Imagine we want to expose a simple C++ function to JavaScript.
// quick_example.cpp
#include <emscripten/bind.h>
using namespace emscripten;
float lerp(float a, float b, float t) {
return (1 - t) * a + t * b;
}
EMSCRIPTEN_BINDINGS(my_module) {
function("lerp", &lerp);
}
To compile the above example, run emcc --bind -o quick_example.js quick_example.cpp
. The resulting quick_example.js file can be loaded as a script tag or a node module.
<!doctype html>
<html>
<script src="quick_example.js"></script>
<script>
document.write('lerp result: ' + Module.lerp(1, 2, 0.5));
</script>
</html>
The code in the EMSCRIPTEN_BINDINGS block runs when the JavaScript file is initially loaded. Notice that lerp's parameter types and return type are automatically inferred by embind. All symbols exposed by embind are available on the Emscripten Module object.
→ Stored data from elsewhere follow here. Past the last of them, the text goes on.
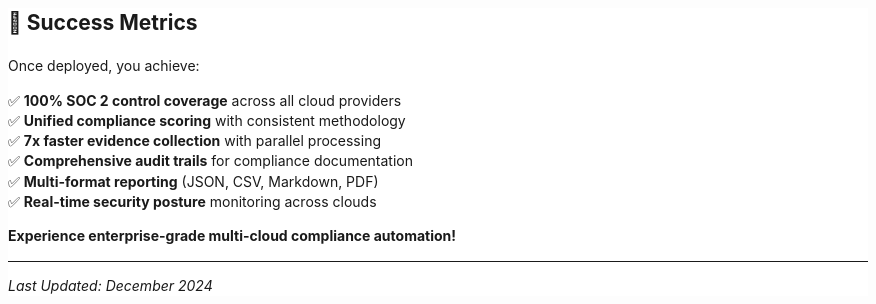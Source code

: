 
## 🎉 Success Metrics

Once deployed, you achieve:

✅ **100% SOC 2 control coverage** across all cloud providers  
✅ **Unified compliance scoring** with consistent methodology  
✅ **7x faster evidence collection** with parallel processing  
✅ **Comprehensive audit trails** for compliance documentation  
✅ **Multi-format reporting** (JSON, CSV, Markdown, PDF)  
✅ **Real-time security posture** monitoring across clouds  

**Experience enterprise-grade multi-cloud compliance automation!**

---

*Last Updated: December 2024*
Exposing classes to JavaScript requires a few more steps. An example:
class MyClass {
public:
MyClass(int x, std::string y)
: x(x)
, y(y)
{}
void incrementX() {
++x;
}
int getX() const { return x; }
void setX(int x_) { x = x_; }
static std::string getStringFromInstance(const MyClass& instance) {
return instance.y;
}
private:
int x;
std::string y;
};
EMSCRIPTEN_BINDINGS(my_class_example) {
class_<MyClass>("MyClass")
.constructor<int, std::string>()
.function("incrementX", &MyClass::incrementX)
.property("x", &MyClass::getX, &MyClass::setX)
.class_function("getStringFromInstance", &MyClass::getStringFromInstance)
;
}
var instance = new Module.MyClass(10, "hello");
instance.incrementX();
instance.x; // 12
instance.x = 20; // 20
Module.MyClass.getStringFromInstance(instance); // "hello"
instance.delete();
JavaScript, specifically ECMA-262 Edition 5.1, does not support finalizers or weak references with callbacks. Thus, JavaScript code must explicitly delete any C++ object handles it has received. Otherwise the Emscripten heap will grow indefinitely.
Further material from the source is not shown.